Exercise instructions
Go through the records below and copy out every line holding "zselatint".

Information
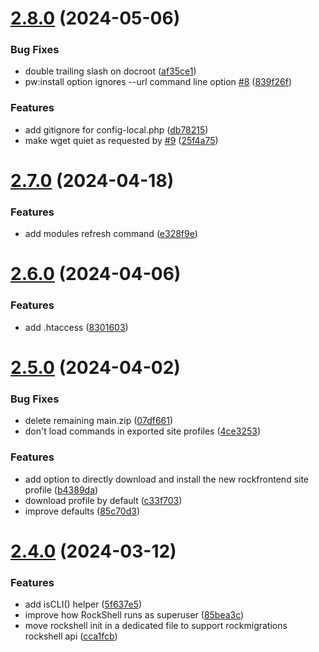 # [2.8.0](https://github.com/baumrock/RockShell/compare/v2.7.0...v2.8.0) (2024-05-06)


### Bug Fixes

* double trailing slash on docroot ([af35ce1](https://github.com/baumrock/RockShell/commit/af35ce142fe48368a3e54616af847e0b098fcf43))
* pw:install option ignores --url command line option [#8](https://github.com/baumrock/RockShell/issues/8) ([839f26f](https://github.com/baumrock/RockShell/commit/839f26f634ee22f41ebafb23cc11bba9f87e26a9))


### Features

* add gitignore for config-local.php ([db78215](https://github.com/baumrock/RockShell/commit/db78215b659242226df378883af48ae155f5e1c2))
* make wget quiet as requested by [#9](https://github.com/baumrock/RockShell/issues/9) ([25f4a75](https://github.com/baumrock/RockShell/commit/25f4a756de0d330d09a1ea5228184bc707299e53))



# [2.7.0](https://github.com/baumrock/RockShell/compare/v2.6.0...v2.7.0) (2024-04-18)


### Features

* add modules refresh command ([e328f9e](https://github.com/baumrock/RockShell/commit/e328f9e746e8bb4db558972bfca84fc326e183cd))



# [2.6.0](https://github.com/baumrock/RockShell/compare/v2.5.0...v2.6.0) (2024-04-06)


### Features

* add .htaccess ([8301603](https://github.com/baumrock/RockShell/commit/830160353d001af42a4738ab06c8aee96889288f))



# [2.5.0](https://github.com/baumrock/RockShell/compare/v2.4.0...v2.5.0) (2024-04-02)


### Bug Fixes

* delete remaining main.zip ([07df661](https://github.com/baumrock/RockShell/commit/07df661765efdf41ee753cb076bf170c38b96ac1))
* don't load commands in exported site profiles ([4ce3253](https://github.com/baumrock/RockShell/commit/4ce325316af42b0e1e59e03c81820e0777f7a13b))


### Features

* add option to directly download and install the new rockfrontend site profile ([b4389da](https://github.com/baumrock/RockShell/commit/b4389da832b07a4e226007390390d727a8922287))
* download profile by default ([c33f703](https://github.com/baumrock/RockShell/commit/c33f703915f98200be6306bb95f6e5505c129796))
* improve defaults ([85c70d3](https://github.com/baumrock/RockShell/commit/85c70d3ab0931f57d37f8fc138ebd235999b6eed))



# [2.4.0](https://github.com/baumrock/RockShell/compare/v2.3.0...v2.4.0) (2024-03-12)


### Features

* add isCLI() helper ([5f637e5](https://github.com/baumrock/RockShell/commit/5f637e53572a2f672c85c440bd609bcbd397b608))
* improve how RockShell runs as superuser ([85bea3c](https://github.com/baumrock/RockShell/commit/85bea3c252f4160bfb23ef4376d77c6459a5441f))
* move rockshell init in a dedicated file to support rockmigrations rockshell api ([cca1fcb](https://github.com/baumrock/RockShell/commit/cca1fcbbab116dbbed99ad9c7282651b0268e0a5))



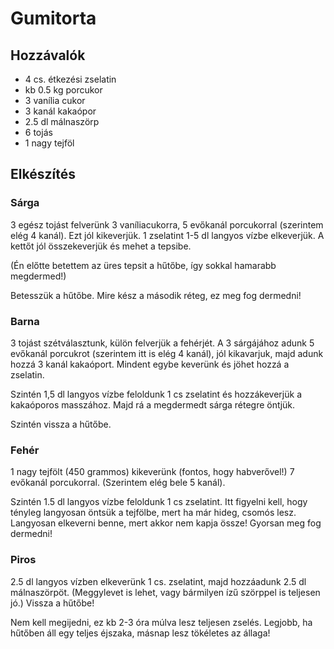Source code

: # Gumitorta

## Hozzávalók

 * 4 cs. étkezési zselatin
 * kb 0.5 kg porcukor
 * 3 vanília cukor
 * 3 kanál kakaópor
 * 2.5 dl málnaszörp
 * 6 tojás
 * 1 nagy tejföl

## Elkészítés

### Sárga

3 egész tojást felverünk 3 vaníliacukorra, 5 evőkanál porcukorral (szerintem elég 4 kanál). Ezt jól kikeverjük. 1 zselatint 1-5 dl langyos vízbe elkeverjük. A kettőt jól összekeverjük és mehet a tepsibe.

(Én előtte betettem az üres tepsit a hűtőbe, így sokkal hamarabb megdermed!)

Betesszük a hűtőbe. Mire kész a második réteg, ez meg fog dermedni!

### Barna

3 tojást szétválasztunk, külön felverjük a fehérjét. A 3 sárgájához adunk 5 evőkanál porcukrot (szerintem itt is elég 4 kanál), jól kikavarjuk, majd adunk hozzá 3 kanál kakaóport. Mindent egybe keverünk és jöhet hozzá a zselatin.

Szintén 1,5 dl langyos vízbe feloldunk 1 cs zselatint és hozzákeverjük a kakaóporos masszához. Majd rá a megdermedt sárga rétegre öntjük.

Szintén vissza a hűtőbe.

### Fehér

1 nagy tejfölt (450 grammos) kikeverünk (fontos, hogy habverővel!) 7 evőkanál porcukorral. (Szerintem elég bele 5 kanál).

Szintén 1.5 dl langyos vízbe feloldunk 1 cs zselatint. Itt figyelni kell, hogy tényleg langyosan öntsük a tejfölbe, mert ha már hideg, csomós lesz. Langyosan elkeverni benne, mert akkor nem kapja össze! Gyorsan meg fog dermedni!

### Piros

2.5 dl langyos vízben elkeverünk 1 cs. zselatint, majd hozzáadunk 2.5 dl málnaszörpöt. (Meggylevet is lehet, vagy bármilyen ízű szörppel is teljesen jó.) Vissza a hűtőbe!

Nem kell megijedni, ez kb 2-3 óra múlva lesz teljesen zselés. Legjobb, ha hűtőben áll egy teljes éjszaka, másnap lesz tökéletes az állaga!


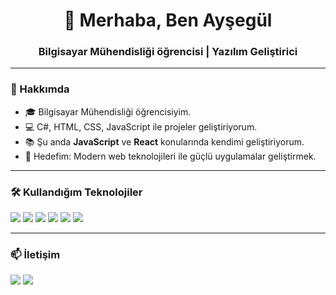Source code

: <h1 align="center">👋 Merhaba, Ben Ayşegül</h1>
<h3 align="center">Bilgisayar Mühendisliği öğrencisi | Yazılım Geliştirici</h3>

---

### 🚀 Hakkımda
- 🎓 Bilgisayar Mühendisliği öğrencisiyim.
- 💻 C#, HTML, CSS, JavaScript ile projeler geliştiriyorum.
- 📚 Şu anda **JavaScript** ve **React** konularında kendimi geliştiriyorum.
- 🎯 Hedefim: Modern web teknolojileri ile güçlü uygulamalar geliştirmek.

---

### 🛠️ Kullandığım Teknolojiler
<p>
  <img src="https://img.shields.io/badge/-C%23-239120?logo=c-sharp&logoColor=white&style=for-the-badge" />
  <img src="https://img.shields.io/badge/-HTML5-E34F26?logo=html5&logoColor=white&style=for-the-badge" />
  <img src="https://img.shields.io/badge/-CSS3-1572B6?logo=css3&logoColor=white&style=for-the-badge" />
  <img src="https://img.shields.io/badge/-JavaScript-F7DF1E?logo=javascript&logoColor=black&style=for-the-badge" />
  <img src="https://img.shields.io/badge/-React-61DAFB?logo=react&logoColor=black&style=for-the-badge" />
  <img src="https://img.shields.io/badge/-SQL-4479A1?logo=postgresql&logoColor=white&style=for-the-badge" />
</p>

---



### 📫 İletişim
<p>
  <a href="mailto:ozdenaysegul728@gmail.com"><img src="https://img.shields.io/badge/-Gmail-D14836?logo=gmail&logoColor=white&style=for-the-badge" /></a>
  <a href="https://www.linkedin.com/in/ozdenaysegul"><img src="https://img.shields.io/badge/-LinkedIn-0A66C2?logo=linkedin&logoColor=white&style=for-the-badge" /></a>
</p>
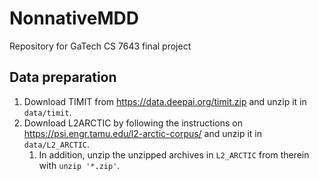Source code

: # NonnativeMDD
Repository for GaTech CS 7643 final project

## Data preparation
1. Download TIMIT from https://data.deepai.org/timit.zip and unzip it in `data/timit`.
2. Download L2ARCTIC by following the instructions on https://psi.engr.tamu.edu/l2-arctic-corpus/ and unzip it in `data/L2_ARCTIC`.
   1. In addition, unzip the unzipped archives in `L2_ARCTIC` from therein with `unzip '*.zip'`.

Written response
3 egész tojást felverünk 3 vaníliacukorra, 5 evőkanál porcukorral (szerintem elég 4 kanál). Ezt jól kikeverjük. 1 zselatint 1-5 dl langyos vízbe elkeverjük. A kettőt jól összekeverjük és mehet a tepsibe.
Szintén 1,5 dl langyos vízbe feloldunk 1 cs zselatint és hozzákeverjük a kakaóporos masszához. Majd rá a megdermedt sárga rétegre öntjük.
Szintén 1.5 dl langyos vízbe feloldunk 1 cs zselatint. Itt figyelni kell, hogy tényleg langyosan öntsük a tejfölbe, mert ha már hideg, csomós lesz. Langyosan elkeverni benne, mert akkor nem kapja össze! Gyorsan meg fog dermedni!
2.5 dl langyos vízben elkeverünk 1 cs. zselatint, majd hozzáadunk 2.5 dl málnaszörpöt. (Meggylevet is lehet, vagy bármilyen ízű szörppel is teljesen jó.) Vissza a hűtőbe!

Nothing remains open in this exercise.